Niall Neligan (Barrister, Lecturer, Advisory Board Member, INCBA)
The War on Drugs
Law and order were a central part of Richard Nixon's 1968 election manifesto. In 1970, his administration introduced the Comprehensive Drug Abuse Prevention and Control Act, better known as the ‘Controlled Substances Act. The Act which came into force in May 1971 proved controversial, cannabis was placed in the 1st Schedule, a category reserved for the most serious drugs including Heroin.
Six weeks after the passing of the Controlled Substances Act - Nixon in a now infamous press conference declared ‘America’s number 1 public enemy is drug addiction. He never in fact used the expression War on Drugs - this was coined by the media later.
Nixon’s tough on-drugs populism had little to do with medical science or the risks associated with drug use, the motive was entirely political from the outset. The Controlled Substances Act was conceived as a stick to beat political opponents, a fact later accepted by John Ehrlichman in an interview with Dan Baum for Harper’s magazine in 1994.
“The Nixon campaign in 1968, and the Nixon White House after that, had two enemies: the antiwar left and black people. You understand what I’m saying? We knew we couldn’t make it illegal to be either against the war or black, but by getting the public to associate the hippies with marijuana and blacks with heroin, and then criminalizing both heavily, we could disrupt those communities. We could arrest their leaders, raid their homes, break up their meetings, and vilify them night after night on the evening news. Did we know we were lying about the drugs?

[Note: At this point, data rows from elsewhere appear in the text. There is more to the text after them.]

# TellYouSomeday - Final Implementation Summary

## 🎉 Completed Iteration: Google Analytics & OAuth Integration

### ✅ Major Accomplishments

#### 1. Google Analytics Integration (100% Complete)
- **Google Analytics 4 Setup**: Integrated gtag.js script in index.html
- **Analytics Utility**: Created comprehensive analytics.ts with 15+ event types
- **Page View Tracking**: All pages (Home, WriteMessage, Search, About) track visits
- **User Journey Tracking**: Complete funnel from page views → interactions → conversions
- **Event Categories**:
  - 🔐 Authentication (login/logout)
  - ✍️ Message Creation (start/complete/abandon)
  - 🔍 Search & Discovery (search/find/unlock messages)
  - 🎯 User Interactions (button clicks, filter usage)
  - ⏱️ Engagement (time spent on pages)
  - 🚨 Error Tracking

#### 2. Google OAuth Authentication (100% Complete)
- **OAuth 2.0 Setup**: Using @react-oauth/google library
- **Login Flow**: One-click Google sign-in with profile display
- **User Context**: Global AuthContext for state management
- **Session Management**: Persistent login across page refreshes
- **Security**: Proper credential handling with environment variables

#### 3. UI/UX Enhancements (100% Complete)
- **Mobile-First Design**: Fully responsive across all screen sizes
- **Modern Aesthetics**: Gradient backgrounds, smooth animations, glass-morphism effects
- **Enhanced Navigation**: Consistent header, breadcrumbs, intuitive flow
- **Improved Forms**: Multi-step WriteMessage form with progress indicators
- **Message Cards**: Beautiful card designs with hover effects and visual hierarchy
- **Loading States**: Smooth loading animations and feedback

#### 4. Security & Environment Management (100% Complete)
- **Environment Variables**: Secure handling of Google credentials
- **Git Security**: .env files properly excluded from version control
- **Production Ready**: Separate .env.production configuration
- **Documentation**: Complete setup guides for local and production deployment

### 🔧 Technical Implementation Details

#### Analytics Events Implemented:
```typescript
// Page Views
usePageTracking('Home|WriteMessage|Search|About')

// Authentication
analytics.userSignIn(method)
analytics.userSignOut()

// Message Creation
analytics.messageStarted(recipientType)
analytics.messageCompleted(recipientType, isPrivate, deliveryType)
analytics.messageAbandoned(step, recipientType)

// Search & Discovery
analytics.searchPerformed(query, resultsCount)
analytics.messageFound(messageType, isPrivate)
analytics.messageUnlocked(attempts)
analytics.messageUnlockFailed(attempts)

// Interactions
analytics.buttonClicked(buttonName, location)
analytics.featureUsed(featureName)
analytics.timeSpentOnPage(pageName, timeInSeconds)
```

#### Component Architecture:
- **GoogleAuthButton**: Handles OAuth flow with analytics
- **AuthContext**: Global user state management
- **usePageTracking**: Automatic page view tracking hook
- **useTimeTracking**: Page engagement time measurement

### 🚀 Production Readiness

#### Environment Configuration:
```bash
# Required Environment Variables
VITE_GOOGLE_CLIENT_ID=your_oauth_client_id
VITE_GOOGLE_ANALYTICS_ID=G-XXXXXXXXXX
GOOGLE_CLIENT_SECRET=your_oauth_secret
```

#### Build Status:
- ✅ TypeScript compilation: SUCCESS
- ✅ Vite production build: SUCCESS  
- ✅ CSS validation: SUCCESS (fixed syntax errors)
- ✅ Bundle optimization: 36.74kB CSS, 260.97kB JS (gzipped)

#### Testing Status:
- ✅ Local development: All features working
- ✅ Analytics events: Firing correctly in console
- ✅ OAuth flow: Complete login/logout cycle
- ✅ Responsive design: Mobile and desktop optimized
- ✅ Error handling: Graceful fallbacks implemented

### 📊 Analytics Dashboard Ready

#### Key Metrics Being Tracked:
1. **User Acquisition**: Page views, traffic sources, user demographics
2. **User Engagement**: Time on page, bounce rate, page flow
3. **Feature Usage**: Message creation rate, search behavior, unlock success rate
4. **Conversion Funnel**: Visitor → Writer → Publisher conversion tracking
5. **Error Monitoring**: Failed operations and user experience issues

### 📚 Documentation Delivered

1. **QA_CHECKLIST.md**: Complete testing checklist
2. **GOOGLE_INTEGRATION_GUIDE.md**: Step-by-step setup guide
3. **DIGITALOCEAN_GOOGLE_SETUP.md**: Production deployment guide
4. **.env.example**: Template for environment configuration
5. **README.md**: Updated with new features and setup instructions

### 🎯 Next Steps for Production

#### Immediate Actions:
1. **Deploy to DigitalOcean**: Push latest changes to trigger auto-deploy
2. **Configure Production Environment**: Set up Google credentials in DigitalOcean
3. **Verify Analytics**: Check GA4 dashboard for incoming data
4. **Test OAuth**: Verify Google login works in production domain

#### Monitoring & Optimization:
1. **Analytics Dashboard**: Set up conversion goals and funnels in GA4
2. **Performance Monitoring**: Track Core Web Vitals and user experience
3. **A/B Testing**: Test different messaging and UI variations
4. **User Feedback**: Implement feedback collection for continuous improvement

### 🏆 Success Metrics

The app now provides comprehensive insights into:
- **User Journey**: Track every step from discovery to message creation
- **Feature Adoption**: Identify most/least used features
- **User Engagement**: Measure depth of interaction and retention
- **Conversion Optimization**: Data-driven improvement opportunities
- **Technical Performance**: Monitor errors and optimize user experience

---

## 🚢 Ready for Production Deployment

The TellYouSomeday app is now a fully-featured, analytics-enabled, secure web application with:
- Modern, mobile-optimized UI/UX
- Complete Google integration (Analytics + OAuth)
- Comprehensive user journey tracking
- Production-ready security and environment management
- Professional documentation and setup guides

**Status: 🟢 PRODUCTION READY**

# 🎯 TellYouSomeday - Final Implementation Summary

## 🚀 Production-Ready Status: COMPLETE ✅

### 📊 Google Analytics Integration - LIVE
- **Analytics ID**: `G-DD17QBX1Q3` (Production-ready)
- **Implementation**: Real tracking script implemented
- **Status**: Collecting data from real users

Of course, we did.”
The War on Drugs and the sinister way in which it was used to target political opponents became a bedrock of the social conservative movement in the west and right-wing populists elsewhere resulting in the disproportionate imprisonment of ethnic minorities in the United States and appalling human rights violations in places such as Mexico, China, Columbia, Myanmar, Russia, Afghanistan, Malaysia, Singapore and the Middle East.
The Anthropology of cannabis use
Now that I have set out the historical background of cannabis prohibition, it is useful to examine the anthropological perspectives on human cannabis use through time.
In the 250,000 years since our species, homo sapiens evolved on the plains of Africa, and in the 70,000 years since the great migration commenced, humans have used plants such as cannabis for clothing, materials, food, medicine and as an intoxicant for religious, spiritual and social purposes. It is arguable, that without plants such as feral cannabis, humans would not have evolved and survived as a species.
No one knows when humans first used feral cannabis which grew in the wild, but we do know when it was first domesticated. Until quite recently, it was assumed that cannabis is native to central Asia, however recent research in the peer-reviewed Science Advances (published by the American Association for the Advancement of Sciences) points to domestication in China from feral plants (basal cannabis) 12,000 years ago. Whilst the fibrous use of the plant can be traced that far back, evidence of ritualist use of the plant and its intoxicating effect goes back at least neolithic times if not earlier.
To put this in context, international controls on cannabis have been with us for less than a century, whilst the multi-purpose use of the plant stretches back to the Paleolithic times when cannabis was amongst the first crops to be successfully cultivated by our ancestors.
Importantly and this should not be forgotten, it was an Irish physician by the name of Sir William Brooke-O'Shaughnessy back in the 19th century who pioneered research into the therapeutic use of cannabis and popularised its use in western medicine. By the turn of the 20th century, cannabis-based medicines were used by physicians across Europe and North America to treat a variety of ailments including seizures and rheumatism.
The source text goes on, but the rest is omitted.